[WHAT YOU NEED TO DO] Find the line in the entries below that contains "completion from dynamic". Repeat it exactly, and every line after it through the line that contains "infrastructure-side LiDAR, or".

§ §

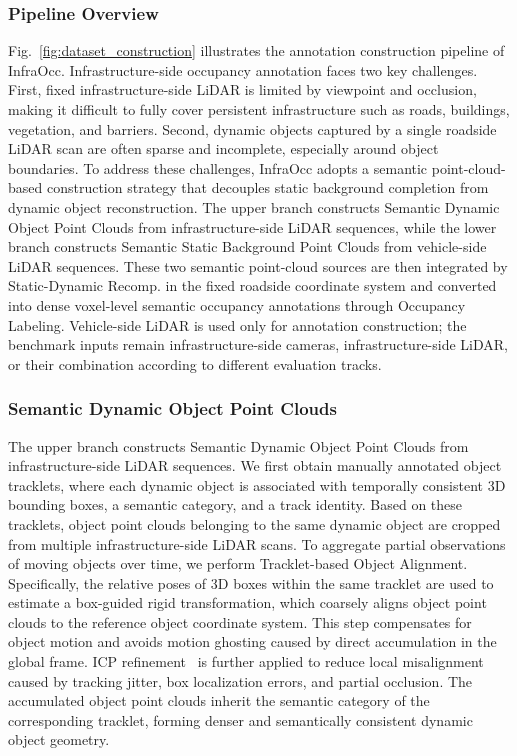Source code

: \subsubsection{Pipeline Overview}
Fig.~\ref{fig:dataset_construction} illustrates the annotation construction
pipeline of InfraOcc. Infrastructure-side occupancy annotation faces two key
challenges. First, fixed infrastructure-side LiDAR is limited by viewpoint and
occlusion, making it difficult to fully cover persistent infrastructure such as
roads, buildings, vegetation, and barriers. Second, dynamic objects captured by
a single roadside LiDAR scan are often sparse and incomplete, especially around
object boundaries. To address these challenges, InfraOcc adopts a semantic
point-cloud-based construction strategy that decouples static background
completion from dynamic object reconstruction. The upper branch constructs
Semantic Dynamic Object Point Clouds from infrastructure-side LiDAR sequences,
while the lower branch constructs Semantic Static Background Point Clouds from
vehicle-side LiDAR sequences. These two semantic point-cloud sources are then
integrated by Static-Dynamic Recomp. in the fixed roadside coordinate system
and converted into dense voxel-level semantic occupancy annotations through
Occupancy Labeling. Vehicle-side LiDAR is used only for annotation
construction; the benchmark inputs remain infrastructure-side cameras,
infrastructure-side LiDAR, or their combination according to different
evaluation tracks.

\subsubsection{Semantic Dynamic Object Point Clouds}
The upper branch constructs Semantic Dynamic Object Point Clouds from
infrastructure-side LiDAR sequences. We first obtain manually annotated object
tracklets, where each dynamic object is associated with temporally consistent
3D bounding boxes, a semantic category, and a track identity. Based on these
tracklets, object point clouds belonging to the same dynamic object are cropped
from multiple infrastructure-side LiDAR scans.
To aggregate partial observations of moving objects over time, we perform
Tracklet-based Object Alignment. Specifically, the relative poses of 3D boxes
within the same tracklet are used to estimate a box-guided rigid
transformation, which coarsely aligns object point clouds to the reference
object coordinate system. This step compensates for object motion and avoids
motion ghosting caused by direct accumulation in the global frame. ICP
refinement~\cite{Besl1992ICP} is further applied to reduce local misalignment
caused by tracking jitter, box localization errors, and partial occlusion. The accumulated object
point clouds inherit the semantic category of the corresponding tracklet,
forming denser and semantically consistent dynamic object geometry.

§ §

[FINISHED TASK]
completion from dynamic object reconstruction. The upper branch constructs
Semantic Dynamic Object Point Clouds from infrastructure-side LiDAR sequences,
while the lower branch constructs Semantic Static Background Point Clouds from
vehicle-side LiDAR sequences. These two semantic point-cloud sources are then
integrated by Static-Dynamic Recomp. in the fixed roadside coordinate system
and converted into dense voxel-level semantic occupancy annotations through
Occupancy Labeling. Vehicle-side LiDAR is used only for annotation
construction; the benchmark inputs remain infrastructure-side cameras,
infrastructure-side LiDAR, or their combination according to different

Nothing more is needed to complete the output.